Attorneys and law students have both requested straight-off-the-shoulder information about how to repackage themselves for non-law careers. The minority are ready to take that leap into uncertainty. The majority treat it as a knock on wood, but sense they can function better in law if they have a feel for their options. This is the first in what will be a continuing series. It reflects what I have discovered in already coaching more than 400 career-changers, some of them attorneys.
How difficult is it to transition to a line of work unrelated to law?
The framing of the question reveals the professional naivete of the asker. In any career change, we harness what we can from the earlier one. That means we analyze what bodies of knowledge, skills, accomplishments and more can be leveraged as assets in the new roles. Often to do that we have to research what is needed and wanted in other jobs or self-employment. Thanks to the Internet, that can be done by retrieving help-wanted and distilling what the ideal applicant would present to the employer or vendor to a prospect.

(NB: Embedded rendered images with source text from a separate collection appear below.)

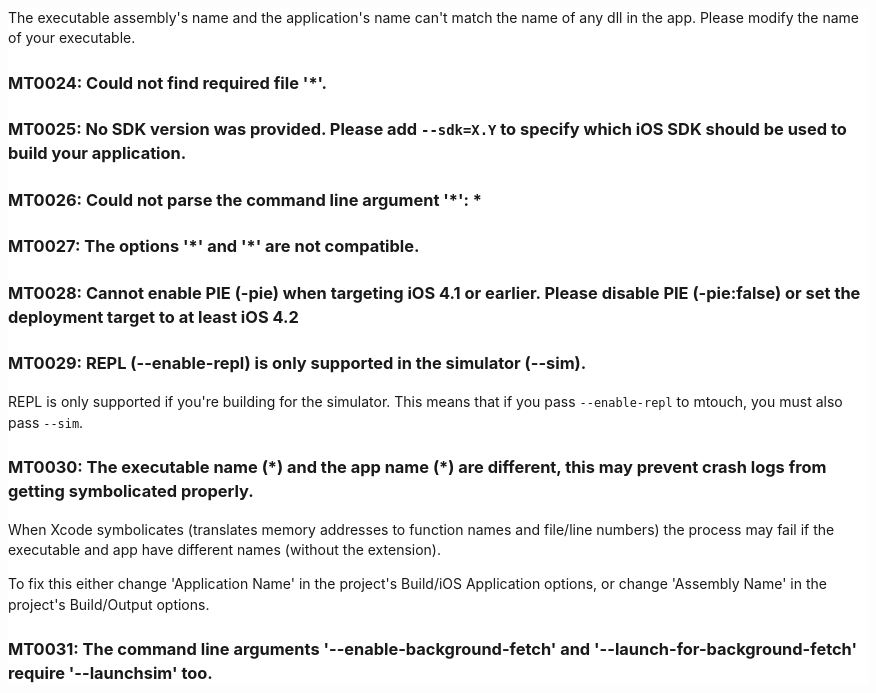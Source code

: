 The executable assembly's name and the application's name can't match the name of any dll in the app. Please modify the name of your executable.

<a name="MT0024" />

### MT0024: Could not find required file '*'.

<a name="MT0025" />

### MT0025: No SDK version was provided. Please add `--sdk=X.Y` to specify which iOS SDK should be used to build your application.

<a name="MT0026" />

### MT0026: Could not parse the command line argument '*': *

<a name="MT0027" />

### MT0027: The options '\*' and '\*' are not compatible.

<a name="MT0028" />

### MT0028: Cannot enable PIE (-pie) when targeting iOS 4.1 or earlier. Please disable PIE (-pie:false) or set the deployment target to at least iOS 4.2

<a name="MT0029" />

### MT0029: REPL (--enable-repl) is only supported in the simulator (--sim).

REPL is only supported if you're building for the simulator. This means that if you pass `--enable-repl` to mtouch, you must also pass `--sim`.

<a name="MT0030" />

### MT0030: The executable name (\*) and the app name (\*) are different, this may prevent crash logs from getting symbolicated properly.

When Xcode symbolicates (translates memory addresses to function names and file/line numbers) the process may fail if the executable and app have different names (without the extension).

To fix this either change 'Application Name' in the project's Build/iOS Application options, or change 'Assembly Name' in the project's Build/Output options.

<a name="MT0031" />

### MT0031: The command line arguments '--enable-background-fetch' and '--launch-for-background-fetch' require '--launchsim' too.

Once that homework is done, the difficulty of the transition lessens. We are now ready to translate our strenghts into other kinds of concepts and language.
One more thing: What helps in transition is experience we might have had before our current career path. We might have worked for 10 years in the family retail or landscaping business or for five years as in loss prevention in college and law school. That part of our professional life is often overlooked.
What about a resume?
We never know what path we pursue will pay off in paid work. Therefore, our mindset is resumes. We put together a number of possibilities. All a resume is is a sales pitch, on paper. We tell the buyers stories they want to hear. It might require trial and error to find which buyers are most inclined to value what we can offer.
But all versions represent complete translations of who we were professionally into the new field's language and requirements. There can't be any vestige left of a former career identity. That screams ambivalence and really-not-qualified. Of course, that's the hardest part: Giving up who we were.
Usually we assume we have mastered that feat, only to have our resumes tossed or an employer or prospect bluntly say to us, "Hey, you are a lawyer, not a public relations expert. I don't need that."
In situations where there is plenty of resistance to creating another story - yes, we are our stories - I recommend those I coach read Chapter 8 of "The Wisdom of No Escape" by Pema Chodron. The title of the chapter is "No Such Thing as a True Story." In the first paragraph, Chodron observes, "The truth you believe in and cling to makes you unavailable to hear anything new." In years of coaching it became very clear that many of us can excel in any number of career paths. We don't try to hard enough because we are stuck in our comfort zones. There we grieve about what might be taken from us or has been taken from us.